**WHAT IS NEEDED**: Copy only what runs from the line containing "It also includes" through the end of the material below, line for line, with both ends included.

**DATASET RECORDS**:
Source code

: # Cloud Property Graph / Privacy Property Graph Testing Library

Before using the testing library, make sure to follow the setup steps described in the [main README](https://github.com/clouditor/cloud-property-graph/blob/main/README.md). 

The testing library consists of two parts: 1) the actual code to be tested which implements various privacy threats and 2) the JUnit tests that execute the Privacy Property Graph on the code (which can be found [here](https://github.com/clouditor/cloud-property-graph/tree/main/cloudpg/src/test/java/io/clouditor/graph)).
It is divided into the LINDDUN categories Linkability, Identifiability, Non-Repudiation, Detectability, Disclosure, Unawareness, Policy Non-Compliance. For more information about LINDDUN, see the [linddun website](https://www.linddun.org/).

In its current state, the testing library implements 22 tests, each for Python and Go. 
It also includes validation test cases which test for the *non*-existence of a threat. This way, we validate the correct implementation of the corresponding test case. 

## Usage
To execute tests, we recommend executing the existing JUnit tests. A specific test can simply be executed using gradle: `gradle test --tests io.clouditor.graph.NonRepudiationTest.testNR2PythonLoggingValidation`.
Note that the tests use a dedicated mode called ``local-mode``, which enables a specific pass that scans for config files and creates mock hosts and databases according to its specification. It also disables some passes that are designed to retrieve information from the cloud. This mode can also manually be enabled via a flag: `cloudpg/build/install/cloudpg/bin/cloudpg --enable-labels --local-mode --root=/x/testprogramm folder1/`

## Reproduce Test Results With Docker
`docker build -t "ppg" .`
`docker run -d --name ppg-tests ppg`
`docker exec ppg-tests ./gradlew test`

**REPLY**:
It also includes validation test cases which test for the *non*-existence of a threat. This way, we validate the correct implementation of the corresponding test case. 

## Usage
To execute tests, we recommend executing the existing JUnit tests. A specific test can simply be executed using gradle: `gradle test --tests io.clouditor.graph.NonRepudiationTest.testNR2PythonLoggingValidation`.
Note that the tests use a dedicated mode called ``local-mode``, which enables a specific pass that scans for config files and creates mock hosts and databases according to its specification. It also disables some passes that are designed to retrieve information from the cloud. This mode can also manually be enabled via a flag: `cloudpg/build/install/cloudpg/bin/cloudpg --enable-labels --local-mode --root=/x/testprogramm folder1/`

## Reproduce Test Results With Docker
`docker build -t "ppg" .`
`docker run -d --name ppg-tests ppg`
`docker exec ppg-tests ./gradlew test`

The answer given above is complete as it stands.